### Task to carry out
Find the line containing "## Prerequisites" in the entries below. Restate it and each line after it, word for word, up to and including the line containing "- Install wireguard".

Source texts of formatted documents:
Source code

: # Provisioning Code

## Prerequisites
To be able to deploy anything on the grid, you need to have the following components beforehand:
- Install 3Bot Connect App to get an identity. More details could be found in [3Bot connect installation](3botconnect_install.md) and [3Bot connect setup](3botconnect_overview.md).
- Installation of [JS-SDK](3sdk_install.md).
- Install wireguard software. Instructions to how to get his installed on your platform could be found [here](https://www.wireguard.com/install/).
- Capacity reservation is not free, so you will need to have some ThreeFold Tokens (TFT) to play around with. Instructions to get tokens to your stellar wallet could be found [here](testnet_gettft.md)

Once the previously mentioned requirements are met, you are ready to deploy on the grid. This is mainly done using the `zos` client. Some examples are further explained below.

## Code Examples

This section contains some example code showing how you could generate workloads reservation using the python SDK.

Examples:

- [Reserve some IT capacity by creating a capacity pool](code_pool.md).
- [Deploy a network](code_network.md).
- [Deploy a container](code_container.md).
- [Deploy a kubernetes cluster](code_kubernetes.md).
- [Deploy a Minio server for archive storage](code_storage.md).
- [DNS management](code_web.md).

### Task output
## Prerequisites
To be able to deploy anything on the grid, you need to have the following components beforehand:
- Install 3Bot Connect App to get an identity. More details could be found in [3Bot connect installation](3botconnect_install.md) and [3Bot connect setup](3botconnect_overview.md).
- Installation of [JS-SDK](3sdk_install.md).
- Install wireguard software. Instructions to how to get his installed on your platform could be found [here](https://www.wireguard.com/install/).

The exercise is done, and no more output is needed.